### [Task description]
Select and copy out every line in the records containing "available".

[Stored data]
>>>
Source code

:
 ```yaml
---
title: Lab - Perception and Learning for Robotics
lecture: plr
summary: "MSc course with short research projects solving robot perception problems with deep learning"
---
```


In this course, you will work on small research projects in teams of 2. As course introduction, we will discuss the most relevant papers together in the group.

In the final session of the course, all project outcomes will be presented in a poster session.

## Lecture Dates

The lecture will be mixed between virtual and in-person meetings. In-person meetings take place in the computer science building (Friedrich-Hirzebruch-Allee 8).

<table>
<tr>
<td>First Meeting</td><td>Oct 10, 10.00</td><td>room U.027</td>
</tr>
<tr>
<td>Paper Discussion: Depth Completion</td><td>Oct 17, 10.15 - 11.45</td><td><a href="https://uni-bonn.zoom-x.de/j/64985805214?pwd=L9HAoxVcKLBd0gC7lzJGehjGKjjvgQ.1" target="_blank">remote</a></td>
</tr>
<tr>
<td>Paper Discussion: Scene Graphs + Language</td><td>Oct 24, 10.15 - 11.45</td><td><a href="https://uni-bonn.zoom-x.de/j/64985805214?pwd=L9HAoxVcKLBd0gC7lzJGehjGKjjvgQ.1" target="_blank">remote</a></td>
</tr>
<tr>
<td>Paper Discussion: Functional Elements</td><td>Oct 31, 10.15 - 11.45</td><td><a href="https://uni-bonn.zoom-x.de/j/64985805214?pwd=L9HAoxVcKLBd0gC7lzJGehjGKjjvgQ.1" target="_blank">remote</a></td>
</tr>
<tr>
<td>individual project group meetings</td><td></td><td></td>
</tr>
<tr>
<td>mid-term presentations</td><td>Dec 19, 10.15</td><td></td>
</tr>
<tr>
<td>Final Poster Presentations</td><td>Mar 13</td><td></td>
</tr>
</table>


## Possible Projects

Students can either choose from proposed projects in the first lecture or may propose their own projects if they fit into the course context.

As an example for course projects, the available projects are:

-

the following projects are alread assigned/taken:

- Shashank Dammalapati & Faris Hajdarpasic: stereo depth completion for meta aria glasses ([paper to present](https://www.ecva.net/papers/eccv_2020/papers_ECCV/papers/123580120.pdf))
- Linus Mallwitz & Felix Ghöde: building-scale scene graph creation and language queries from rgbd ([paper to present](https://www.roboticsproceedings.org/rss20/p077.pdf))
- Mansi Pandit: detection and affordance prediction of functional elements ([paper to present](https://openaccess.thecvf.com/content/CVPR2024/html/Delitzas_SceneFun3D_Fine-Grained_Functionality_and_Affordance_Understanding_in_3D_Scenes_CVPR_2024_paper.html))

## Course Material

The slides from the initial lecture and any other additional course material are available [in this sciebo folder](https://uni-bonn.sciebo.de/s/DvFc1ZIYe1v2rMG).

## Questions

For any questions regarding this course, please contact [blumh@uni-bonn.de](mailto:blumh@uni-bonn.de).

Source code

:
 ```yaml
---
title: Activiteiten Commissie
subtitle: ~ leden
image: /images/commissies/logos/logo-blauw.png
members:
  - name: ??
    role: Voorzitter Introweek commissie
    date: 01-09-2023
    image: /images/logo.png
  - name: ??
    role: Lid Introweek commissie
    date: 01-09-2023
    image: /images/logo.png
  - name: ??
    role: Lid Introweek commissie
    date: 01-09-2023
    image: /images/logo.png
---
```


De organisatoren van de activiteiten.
<<<
### [Result of the exercise]
As an example for course projects, the available projects are:
The slides from the initial lecture and any other additional course material are available [in this sciebo folder](https://uni-bonn.sciebo.de/s/DvFc1ZIYe1v2rMG).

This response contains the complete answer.